Pero volviendo al tema, ¿quién pensaría que una erupción volcánica acaecida en Tonga, a 6.600 kilómetros del Perú, tendría un impacto casi tan directo como este derrame de crudo frente a Lima? A lo mejor la pregunta ya no nos deba sorprender, pues aparte de que algunos fenómenos naturales tienen alcance global, estos ponen a prueba tanto la infraestructura física de una sociedad como su capacidad tecnológica para evitar que dichas amenazas gatillen accidentes como el que acaba de consumarse. Si un oleaje anómalo de nivel moderado habría, según la versión de Repsol, podido detonar el desastre en mención, habrá que imaginarse lo que podrían suscitar otras perturbaciones naturales de mayor frecuencia o intensidad. Al respecto, existen experiencias bastante aleccionadoras provenientes de otras latitudes, como el desastre nuclear de Fukushima, Japón, en el 2011, accionado por un terremoto y su respectivo tsunami.

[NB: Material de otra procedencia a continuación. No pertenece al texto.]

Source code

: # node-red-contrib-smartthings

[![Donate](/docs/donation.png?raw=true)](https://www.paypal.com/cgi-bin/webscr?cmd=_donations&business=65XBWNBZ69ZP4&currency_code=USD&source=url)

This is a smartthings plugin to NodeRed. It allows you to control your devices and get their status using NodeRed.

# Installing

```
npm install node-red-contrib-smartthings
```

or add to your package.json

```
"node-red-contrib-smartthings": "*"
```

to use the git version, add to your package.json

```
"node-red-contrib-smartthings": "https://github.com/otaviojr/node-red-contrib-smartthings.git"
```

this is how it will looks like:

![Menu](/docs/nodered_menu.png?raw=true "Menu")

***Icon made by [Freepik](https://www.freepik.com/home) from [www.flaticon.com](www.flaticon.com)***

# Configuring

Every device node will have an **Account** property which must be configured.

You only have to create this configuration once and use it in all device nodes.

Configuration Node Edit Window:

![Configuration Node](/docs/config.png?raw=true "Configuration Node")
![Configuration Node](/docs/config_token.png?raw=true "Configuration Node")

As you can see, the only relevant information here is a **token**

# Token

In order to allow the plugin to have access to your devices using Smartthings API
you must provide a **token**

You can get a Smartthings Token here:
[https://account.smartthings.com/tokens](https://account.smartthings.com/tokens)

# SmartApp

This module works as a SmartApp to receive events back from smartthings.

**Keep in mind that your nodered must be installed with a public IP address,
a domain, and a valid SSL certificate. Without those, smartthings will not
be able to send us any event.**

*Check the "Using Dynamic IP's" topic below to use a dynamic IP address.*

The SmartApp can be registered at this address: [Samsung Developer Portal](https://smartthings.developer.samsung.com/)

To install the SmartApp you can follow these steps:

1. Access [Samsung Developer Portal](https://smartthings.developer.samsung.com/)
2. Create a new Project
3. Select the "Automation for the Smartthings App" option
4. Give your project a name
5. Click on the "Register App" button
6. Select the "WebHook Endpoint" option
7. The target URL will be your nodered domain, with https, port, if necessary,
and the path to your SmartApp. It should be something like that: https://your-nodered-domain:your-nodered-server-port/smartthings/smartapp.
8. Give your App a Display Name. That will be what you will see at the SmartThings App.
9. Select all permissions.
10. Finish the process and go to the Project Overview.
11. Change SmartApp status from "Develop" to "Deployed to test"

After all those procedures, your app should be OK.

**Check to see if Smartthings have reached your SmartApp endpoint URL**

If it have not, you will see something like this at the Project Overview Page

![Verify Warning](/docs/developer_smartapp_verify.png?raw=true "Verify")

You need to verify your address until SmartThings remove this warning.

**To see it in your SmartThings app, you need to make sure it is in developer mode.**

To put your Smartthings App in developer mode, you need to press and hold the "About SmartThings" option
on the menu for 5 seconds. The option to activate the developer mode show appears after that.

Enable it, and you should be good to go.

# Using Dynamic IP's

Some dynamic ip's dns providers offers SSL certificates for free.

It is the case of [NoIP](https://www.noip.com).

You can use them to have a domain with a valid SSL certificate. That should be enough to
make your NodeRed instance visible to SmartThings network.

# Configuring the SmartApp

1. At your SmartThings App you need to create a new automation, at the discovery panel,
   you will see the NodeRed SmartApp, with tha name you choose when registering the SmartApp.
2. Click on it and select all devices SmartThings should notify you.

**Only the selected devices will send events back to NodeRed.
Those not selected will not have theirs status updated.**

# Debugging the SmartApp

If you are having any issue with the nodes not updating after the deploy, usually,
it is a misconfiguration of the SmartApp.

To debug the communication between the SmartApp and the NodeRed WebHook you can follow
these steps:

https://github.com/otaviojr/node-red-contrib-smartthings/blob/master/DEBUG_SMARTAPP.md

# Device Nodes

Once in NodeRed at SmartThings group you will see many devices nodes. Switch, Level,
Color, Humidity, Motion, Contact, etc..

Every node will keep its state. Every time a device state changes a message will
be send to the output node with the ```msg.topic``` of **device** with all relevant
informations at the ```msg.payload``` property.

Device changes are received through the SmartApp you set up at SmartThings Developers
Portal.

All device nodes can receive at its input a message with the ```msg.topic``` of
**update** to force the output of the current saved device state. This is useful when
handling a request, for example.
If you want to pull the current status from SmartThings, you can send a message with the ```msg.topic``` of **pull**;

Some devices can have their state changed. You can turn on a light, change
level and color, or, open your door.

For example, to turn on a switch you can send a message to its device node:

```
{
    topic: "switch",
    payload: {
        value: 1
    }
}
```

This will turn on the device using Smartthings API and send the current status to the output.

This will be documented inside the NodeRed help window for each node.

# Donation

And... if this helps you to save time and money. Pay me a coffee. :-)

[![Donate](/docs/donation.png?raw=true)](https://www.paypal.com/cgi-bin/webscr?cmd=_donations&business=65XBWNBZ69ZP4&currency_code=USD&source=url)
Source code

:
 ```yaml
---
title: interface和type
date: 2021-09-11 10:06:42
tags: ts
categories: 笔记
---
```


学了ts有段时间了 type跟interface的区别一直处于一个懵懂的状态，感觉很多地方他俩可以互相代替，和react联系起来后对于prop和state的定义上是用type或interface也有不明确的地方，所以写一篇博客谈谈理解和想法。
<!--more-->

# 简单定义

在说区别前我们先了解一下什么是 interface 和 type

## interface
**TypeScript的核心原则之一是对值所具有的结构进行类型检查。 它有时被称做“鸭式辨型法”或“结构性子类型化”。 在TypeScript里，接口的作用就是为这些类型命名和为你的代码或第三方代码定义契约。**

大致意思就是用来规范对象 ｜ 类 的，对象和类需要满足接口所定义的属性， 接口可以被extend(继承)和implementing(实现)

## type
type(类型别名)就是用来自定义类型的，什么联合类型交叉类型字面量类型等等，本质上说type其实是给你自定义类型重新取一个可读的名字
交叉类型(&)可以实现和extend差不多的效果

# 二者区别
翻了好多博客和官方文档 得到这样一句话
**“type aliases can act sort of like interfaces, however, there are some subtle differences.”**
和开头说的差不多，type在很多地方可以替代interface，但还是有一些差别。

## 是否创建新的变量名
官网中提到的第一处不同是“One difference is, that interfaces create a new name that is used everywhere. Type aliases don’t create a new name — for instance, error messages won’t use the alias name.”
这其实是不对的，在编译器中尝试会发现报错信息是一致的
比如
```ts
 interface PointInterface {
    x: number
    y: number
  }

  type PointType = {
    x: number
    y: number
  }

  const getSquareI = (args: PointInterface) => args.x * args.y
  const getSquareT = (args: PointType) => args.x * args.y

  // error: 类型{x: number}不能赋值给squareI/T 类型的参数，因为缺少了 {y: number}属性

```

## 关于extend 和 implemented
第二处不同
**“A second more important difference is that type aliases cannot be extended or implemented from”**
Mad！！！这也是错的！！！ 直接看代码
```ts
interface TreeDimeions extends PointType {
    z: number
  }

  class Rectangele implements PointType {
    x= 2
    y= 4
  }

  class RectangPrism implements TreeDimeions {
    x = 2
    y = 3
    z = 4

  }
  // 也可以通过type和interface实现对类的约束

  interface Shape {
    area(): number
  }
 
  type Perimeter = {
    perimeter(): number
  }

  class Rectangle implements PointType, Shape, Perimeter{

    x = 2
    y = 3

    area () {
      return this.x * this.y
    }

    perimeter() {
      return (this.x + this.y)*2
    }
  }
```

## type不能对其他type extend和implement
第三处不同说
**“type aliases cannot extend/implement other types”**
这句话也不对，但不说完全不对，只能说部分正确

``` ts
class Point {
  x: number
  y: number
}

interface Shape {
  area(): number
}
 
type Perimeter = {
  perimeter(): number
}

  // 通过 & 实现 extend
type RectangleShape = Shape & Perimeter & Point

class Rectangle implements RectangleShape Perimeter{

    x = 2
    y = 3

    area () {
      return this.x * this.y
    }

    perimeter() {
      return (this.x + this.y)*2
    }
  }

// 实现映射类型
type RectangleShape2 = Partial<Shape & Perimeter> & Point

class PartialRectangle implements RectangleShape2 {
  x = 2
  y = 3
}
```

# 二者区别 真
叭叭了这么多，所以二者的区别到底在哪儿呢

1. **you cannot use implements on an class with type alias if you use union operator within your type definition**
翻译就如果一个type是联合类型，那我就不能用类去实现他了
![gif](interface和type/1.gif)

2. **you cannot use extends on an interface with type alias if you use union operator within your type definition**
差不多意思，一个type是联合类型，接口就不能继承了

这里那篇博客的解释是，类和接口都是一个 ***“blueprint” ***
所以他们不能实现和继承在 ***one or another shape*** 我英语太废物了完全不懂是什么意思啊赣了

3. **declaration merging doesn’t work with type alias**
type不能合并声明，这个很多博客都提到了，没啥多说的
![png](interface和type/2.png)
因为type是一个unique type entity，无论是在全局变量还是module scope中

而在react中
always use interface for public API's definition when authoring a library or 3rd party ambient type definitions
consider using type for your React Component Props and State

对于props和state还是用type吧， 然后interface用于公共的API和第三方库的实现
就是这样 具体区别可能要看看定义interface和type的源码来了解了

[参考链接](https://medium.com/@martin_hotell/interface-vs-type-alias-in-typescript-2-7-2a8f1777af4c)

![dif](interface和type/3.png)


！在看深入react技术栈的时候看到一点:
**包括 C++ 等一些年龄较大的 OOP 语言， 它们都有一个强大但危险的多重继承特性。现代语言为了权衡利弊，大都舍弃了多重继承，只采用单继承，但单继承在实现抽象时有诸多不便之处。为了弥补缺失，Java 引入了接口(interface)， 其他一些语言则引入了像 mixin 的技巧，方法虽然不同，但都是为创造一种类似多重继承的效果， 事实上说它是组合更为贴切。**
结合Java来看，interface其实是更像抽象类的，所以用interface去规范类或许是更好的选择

Una característica adicional de los desastres en general es que su ocurrencia pone al desnudo condiciones cuestionables que permanecían encubiertas en tiempos de “normalidad”. El grave incidente que ahora comentamos, precisamente, ha exteriorizado que algunas empresas carecen de planes de contingencia y de los protocolos necesarios para responder a riesgos y emergencias, sin mencionar las inexplicables deficiencias comunicativas.
Y en todo esto no podía faltar el factor político que busca capitalizar el accidente para desacreditar a la inversión privada. No debe sorprendernos que ello ocurra, pues los desastres tienen la propiedad de impulsar cambios sociales y políticos, precipitando tendencias que ya se venían incubando en el seno de una sociedad. Al respecto, existe toda una literatura académica que narra cómo el terremoto de Nicaragua de 1972 deslegitimó al régimen de los Somoza y contribuyó a su posterior caída.
Lo ocurrido en el mar de Ventanilla es un golpe tanto a sus ecosistemas marinos como a la forma en que manejamos nuestras relaciones con las inversiones. Es necesario salvaguardar a los primeros exigiendo responsabilidad a las segundas. Ello es posible.